_Action item_:
Which lines in the data below contain the word "using"? Return each of them.

Dataset records:

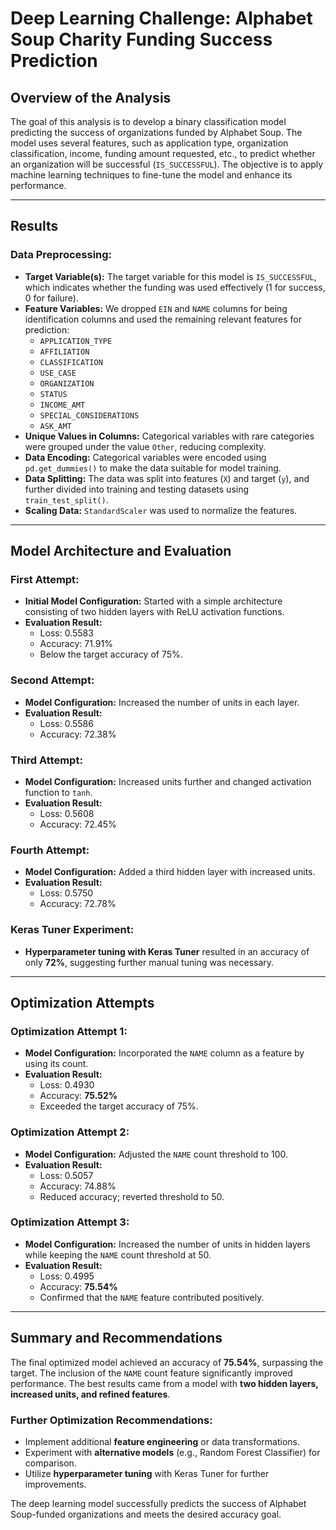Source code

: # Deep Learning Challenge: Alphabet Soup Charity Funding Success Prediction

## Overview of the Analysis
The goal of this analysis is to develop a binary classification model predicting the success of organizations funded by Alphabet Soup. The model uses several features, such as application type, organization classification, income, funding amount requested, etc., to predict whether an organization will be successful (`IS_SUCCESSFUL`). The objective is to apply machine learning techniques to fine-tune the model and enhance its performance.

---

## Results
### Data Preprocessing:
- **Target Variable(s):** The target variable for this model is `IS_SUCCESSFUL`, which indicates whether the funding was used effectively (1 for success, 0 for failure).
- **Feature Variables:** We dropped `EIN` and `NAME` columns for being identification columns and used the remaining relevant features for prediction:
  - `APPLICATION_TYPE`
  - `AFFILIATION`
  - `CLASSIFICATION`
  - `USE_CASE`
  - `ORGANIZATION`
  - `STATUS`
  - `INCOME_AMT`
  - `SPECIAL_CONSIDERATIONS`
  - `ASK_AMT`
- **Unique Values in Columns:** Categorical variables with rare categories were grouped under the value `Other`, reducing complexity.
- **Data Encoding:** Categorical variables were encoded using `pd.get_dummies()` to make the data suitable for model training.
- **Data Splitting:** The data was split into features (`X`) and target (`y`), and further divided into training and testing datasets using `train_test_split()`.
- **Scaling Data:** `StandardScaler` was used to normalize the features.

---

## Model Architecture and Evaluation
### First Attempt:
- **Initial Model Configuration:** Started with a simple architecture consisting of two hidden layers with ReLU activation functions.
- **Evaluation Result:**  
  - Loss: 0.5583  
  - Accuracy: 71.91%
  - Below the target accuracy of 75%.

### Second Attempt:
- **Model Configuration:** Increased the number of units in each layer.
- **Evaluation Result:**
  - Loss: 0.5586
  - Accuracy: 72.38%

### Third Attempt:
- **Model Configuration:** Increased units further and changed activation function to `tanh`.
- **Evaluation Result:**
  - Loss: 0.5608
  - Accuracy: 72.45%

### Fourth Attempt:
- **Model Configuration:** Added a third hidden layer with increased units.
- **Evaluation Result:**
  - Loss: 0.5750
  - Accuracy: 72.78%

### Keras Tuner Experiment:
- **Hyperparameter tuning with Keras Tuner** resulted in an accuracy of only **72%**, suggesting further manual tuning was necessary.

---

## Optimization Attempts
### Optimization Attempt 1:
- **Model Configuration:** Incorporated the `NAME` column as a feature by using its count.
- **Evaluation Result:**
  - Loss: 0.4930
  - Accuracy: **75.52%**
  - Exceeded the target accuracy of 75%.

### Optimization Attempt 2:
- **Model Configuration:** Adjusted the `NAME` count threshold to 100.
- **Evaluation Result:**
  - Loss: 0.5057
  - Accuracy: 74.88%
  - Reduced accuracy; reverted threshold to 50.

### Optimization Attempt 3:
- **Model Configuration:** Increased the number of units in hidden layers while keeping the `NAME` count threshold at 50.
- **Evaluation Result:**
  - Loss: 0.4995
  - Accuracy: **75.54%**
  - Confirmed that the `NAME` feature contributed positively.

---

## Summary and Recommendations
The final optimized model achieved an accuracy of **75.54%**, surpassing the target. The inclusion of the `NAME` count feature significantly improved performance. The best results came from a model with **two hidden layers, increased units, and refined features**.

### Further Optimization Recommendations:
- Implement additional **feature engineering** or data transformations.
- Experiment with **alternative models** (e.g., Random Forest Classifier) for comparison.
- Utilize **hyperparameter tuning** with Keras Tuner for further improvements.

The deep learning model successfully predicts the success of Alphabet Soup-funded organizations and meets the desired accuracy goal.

--

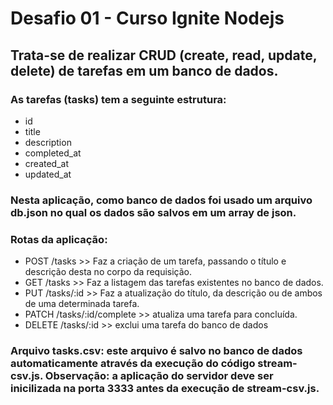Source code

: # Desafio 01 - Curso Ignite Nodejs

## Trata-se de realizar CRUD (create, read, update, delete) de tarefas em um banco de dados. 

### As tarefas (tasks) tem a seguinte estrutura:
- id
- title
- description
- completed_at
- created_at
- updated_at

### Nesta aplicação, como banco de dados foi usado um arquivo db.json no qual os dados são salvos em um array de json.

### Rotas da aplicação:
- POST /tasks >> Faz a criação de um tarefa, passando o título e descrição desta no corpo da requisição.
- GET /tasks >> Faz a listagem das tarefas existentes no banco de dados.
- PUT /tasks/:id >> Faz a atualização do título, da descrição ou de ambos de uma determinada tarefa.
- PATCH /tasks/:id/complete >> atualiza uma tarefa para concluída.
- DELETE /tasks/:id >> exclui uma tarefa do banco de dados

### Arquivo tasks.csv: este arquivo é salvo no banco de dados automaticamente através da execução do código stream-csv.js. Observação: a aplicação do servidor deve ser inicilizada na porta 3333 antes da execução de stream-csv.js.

_Response to this task_:
- **Data Encoding:** Categorical variables were encoded using `pd.get_dummies()` to make the data suitable for model training.
- **Data Splitting:** The data was split into features (`X`) and target (`y`), and further divided into training and testing datasets using `train_test_split()`.
- **Model Configuration:** Incorporated the `NAME` column as a feature by using its count.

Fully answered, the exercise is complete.